INPUT RECORDS Block Start
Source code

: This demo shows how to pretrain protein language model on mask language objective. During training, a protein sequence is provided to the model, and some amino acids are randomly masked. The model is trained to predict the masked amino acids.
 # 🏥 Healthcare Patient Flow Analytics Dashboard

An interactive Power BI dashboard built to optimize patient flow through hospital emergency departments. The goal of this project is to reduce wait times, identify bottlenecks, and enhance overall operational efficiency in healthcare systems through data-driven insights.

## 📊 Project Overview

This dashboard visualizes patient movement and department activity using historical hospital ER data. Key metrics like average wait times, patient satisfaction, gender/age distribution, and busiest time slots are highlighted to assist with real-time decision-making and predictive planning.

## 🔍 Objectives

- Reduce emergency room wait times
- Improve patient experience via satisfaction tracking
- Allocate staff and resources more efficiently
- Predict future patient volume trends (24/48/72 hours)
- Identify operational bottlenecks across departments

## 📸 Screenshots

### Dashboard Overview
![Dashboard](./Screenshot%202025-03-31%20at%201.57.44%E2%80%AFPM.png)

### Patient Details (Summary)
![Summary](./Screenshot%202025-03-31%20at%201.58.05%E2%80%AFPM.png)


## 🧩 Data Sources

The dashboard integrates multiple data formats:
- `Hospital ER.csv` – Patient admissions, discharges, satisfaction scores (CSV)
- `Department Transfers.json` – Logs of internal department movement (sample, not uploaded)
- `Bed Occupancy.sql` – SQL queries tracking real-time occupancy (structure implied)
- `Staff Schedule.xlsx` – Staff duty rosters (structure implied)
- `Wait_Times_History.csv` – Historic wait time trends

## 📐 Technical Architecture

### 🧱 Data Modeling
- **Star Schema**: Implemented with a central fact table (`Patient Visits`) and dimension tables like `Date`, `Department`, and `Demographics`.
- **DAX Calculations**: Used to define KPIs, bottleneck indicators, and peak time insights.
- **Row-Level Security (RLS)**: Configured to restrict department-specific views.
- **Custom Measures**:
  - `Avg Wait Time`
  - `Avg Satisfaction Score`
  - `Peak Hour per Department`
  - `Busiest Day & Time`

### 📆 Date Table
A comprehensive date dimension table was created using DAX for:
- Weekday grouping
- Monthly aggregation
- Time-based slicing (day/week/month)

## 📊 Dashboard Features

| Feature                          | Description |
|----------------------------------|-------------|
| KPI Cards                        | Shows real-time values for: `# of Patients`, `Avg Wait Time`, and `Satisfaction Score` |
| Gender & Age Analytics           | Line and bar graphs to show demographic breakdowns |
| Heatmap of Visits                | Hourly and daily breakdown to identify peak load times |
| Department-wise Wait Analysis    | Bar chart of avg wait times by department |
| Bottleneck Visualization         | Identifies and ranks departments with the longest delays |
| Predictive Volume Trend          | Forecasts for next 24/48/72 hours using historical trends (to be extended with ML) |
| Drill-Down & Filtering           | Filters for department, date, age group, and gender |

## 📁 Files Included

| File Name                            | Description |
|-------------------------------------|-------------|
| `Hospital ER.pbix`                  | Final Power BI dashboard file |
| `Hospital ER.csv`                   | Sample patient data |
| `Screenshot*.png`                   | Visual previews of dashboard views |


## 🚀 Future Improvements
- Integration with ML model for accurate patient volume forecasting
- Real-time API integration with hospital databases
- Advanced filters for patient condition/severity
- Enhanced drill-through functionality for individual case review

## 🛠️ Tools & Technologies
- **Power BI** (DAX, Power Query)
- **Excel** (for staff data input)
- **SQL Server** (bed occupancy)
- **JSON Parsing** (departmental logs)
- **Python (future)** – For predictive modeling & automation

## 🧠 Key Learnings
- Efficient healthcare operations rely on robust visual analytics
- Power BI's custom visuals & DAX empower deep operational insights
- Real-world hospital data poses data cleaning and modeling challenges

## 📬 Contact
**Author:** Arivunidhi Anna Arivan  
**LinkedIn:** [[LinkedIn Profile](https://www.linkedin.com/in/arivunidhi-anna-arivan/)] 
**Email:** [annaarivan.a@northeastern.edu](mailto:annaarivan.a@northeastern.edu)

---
INPUT RECORDS Block End
Whenever a line above contains "views", copy that line.

=== ANSWER BOX ===
- **Row-Level Security (RLS)**: Configured to restrict department-specific views.
| `Screenshot*.png`                   | Visual previews of dashboard views |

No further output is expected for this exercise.